What is expected
Within the data that follows, set down exactly the lines from the one containing "EX_1_20 undefined와 배열" through the one containing "호출, 메서드로서 호출", both ends included.

Data in this exercise
↓↓↓

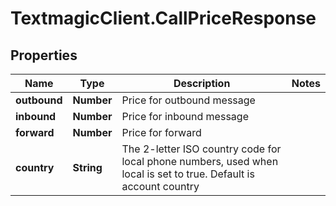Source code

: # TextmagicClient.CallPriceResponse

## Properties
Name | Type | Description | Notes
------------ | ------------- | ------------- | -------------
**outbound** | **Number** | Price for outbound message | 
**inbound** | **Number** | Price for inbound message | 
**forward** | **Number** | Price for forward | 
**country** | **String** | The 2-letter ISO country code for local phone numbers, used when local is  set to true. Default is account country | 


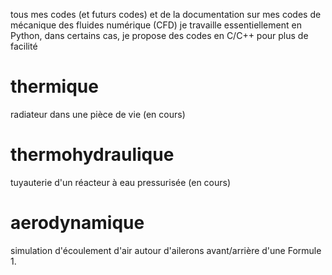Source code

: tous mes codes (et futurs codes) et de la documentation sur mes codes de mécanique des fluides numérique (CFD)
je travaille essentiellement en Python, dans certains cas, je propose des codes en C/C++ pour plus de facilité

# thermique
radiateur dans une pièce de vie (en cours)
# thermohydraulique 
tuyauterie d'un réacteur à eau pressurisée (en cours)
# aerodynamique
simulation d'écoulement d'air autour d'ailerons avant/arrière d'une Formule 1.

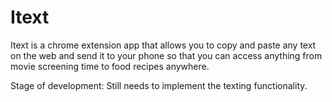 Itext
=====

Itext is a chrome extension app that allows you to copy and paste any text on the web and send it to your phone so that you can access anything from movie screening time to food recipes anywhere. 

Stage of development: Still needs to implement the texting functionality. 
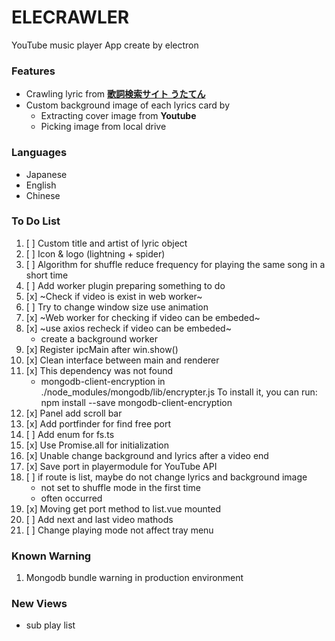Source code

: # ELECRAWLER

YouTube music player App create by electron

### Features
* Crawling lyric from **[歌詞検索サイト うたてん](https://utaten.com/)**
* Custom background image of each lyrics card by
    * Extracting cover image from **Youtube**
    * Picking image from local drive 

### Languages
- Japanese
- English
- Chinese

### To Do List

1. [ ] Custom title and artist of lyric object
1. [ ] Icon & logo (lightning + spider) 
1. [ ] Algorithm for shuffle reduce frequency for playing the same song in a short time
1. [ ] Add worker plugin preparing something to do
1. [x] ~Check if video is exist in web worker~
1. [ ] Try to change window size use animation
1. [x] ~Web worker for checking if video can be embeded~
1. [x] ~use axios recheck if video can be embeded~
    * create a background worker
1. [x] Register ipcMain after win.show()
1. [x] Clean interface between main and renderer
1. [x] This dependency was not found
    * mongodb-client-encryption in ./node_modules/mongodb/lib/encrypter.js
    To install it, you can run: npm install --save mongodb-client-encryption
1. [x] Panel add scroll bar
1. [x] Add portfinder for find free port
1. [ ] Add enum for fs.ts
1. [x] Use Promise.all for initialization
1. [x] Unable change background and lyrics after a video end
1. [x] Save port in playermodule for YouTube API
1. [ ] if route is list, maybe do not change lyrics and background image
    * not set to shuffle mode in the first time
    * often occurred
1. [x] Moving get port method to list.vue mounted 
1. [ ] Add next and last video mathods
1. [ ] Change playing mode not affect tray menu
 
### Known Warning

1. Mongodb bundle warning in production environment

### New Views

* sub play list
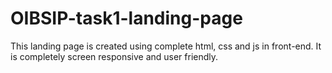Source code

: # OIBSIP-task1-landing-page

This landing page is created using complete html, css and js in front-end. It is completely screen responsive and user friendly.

↑↑↑
↓↓↓

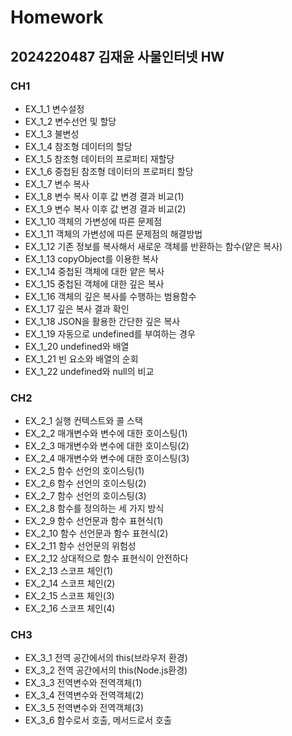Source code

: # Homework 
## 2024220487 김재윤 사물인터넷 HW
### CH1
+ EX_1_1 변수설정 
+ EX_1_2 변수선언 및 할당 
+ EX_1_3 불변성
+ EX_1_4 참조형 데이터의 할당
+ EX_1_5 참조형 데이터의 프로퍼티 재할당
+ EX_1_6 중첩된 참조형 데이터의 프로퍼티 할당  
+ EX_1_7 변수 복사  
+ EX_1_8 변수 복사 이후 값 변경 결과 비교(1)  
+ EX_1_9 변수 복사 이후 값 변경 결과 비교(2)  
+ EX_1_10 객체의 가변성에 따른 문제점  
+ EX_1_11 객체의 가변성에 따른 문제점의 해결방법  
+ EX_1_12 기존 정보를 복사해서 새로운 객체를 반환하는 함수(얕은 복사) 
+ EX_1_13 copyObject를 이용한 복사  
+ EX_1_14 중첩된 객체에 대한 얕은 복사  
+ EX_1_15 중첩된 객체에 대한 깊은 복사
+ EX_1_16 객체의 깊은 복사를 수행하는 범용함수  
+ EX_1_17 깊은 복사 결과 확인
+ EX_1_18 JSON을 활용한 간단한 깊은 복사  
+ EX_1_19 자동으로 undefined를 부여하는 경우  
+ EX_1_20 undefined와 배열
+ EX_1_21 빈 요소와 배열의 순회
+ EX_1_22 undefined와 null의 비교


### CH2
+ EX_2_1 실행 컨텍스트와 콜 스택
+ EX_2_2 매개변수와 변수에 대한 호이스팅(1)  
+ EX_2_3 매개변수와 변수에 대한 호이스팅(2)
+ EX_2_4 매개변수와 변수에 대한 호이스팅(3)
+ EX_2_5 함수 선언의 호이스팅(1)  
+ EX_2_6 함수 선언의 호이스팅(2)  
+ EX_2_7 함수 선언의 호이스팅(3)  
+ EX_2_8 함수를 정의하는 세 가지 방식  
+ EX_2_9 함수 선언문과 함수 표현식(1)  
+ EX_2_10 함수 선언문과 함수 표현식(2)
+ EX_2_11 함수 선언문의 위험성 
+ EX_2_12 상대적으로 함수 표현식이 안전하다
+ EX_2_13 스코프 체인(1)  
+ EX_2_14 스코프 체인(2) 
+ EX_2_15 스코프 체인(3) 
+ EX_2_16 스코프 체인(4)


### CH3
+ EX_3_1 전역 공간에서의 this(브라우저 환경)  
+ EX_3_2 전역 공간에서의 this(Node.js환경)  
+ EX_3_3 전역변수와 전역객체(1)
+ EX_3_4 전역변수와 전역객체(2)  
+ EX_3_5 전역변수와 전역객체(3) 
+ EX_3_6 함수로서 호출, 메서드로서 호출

↑↑↑
↓↓↓

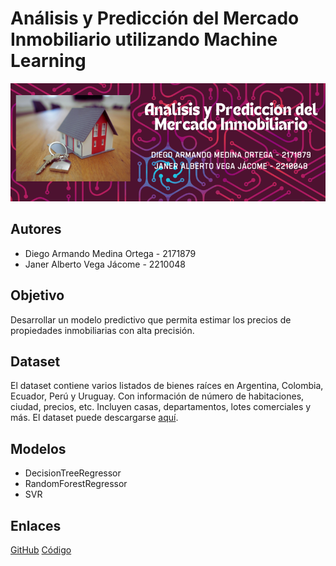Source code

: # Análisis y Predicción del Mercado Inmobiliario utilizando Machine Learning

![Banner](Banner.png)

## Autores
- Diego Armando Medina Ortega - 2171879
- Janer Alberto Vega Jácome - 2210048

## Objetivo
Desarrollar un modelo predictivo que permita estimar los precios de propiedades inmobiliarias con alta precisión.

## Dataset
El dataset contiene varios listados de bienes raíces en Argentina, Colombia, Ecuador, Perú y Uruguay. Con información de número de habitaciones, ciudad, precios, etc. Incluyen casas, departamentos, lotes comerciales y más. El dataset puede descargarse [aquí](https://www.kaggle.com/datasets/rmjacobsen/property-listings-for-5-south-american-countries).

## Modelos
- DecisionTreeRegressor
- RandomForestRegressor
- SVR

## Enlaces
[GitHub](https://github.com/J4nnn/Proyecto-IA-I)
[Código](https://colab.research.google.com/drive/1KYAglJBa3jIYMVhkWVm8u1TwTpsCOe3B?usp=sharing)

↑↑↑

Exercise response
+ EX_1_20 undefined와 배열
+ EX_1_21 빈 요소와 배열의 순회
+ EX_1_22 undefined와 null의 비교


### CH2
+ EX_2_1 실행 컨텍스트와 콜 스택
+ EX_2_2 매개변수와 변수에 대한 호이스팅(1)  
+ EX_2_3 매개변수와 변수에 대한 호이스팅(2)
+ EX_2_4 매개변수와 변수에 대한 호이스팅(3)
+ EX_2_5 함수 선언의 호이스팅(1)  
+ EX_2_6 함수 선언의 호이스팅(2)  
+ EX_2_7 함수 선언의 호이스팅(3)  
+ EX_2_8 함수를 정의하는 세 가지 방식  
+ EX_2_9 함수 선언문과 함수 표현식(1)  
+ EX_2_10 함수 선언문과 함수 표현식(2)
+ EX_2_11 함수 선언문의 위험성 
+ EX_2_12 상대적으로 함수 표현식이 안전하다
+ EX_2_13 스코프 체인(1)  
+ EX_2_14 스코프 체인(2) 
+ EX_2_15 스코프 체인(3) 
+ EX_2_16 스코프 체인(4)


### CH3
+ EX_3_1 전역 공간에서의 this(브라우저 환경)  
+ EX_3_2 전역 공간에서의 this(Node.js환경)  
+ EX_3_3 전역변수와 전역객체(1)
+ EX_3_4 전역변수와 전역객체(2)  
+ EX_3_5 전역변수와 전역객체(3) 
+ EX_3_6 함수로서 호출, 메서드로서 호출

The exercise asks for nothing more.